Work instructions: Your response should be every line from the entries that includes the string "null".

Exercise inputs:
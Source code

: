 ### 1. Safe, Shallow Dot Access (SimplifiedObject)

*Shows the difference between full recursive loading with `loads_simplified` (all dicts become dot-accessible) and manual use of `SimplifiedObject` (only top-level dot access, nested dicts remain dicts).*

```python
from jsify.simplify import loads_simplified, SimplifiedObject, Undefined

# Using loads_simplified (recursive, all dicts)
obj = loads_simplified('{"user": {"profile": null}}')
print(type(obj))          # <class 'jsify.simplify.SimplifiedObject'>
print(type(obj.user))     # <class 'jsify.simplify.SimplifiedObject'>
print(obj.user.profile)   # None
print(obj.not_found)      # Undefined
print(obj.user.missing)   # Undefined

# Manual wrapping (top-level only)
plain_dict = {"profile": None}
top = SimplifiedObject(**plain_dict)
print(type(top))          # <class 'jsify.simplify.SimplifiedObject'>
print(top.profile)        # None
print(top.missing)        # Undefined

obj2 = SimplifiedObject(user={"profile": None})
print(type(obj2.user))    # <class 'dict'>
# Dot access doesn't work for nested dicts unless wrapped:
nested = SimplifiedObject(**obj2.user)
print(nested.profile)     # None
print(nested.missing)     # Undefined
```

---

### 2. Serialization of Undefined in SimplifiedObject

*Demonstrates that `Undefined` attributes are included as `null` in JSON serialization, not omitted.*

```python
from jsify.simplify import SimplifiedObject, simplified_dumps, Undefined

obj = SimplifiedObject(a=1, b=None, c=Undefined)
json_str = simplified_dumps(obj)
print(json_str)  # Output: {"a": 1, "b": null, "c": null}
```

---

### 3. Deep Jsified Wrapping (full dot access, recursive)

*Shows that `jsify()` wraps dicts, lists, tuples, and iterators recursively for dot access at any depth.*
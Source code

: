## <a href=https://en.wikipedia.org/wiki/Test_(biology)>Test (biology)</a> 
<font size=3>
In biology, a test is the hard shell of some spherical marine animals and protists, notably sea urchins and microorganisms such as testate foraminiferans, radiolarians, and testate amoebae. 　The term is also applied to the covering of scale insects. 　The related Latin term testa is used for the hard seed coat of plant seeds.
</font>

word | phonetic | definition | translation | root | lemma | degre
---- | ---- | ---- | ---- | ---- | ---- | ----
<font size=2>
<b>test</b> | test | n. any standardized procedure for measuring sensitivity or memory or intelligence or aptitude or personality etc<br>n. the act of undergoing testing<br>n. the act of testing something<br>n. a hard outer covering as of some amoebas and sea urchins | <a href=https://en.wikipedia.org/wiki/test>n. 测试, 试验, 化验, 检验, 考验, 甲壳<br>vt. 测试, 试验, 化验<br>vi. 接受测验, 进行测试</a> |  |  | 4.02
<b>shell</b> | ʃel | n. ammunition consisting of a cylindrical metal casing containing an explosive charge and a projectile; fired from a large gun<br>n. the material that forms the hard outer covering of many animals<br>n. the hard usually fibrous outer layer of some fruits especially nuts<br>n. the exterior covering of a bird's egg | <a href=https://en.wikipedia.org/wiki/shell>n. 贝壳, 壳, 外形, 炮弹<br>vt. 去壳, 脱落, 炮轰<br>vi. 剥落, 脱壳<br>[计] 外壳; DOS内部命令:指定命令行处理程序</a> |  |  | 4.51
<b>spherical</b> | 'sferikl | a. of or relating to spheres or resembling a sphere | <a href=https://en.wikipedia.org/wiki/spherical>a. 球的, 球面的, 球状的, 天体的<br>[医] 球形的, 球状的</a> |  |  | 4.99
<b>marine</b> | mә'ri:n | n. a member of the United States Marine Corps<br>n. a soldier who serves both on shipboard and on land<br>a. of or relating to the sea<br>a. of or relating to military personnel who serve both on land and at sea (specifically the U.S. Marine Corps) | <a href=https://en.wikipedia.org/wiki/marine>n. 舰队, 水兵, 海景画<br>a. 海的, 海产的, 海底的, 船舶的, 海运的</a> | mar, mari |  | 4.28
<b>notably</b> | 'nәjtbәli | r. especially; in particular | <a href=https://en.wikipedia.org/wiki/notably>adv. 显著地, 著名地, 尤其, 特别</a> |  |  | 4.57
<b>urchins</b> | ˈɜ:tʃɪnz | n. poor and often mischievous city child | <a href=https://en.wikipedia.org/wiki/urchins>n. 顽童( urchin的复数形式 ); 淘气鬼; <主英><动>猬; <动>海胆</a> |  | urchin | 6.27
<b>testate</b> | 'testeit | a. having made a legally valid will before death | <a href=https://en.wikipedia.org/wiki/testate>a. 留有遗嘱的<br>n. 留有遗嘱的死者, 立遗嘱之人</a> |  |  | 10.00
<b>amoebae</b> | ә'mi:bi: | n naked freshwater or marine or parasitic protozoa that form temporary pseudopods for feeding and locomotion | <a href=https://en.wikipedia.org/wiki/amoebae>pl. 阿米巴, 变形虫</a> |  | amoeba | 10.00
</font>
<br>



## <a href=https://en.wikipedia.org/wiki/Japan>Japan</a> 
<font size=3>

Response box:
obj = loads_simplified('{"user": {"profile": null}}')
*Demonstrates that `Undefined` attributes are included as `null` in JSON serialization, not omitted.*
print(json_str)  # Output: {"a": 1, "b": null, "c": null}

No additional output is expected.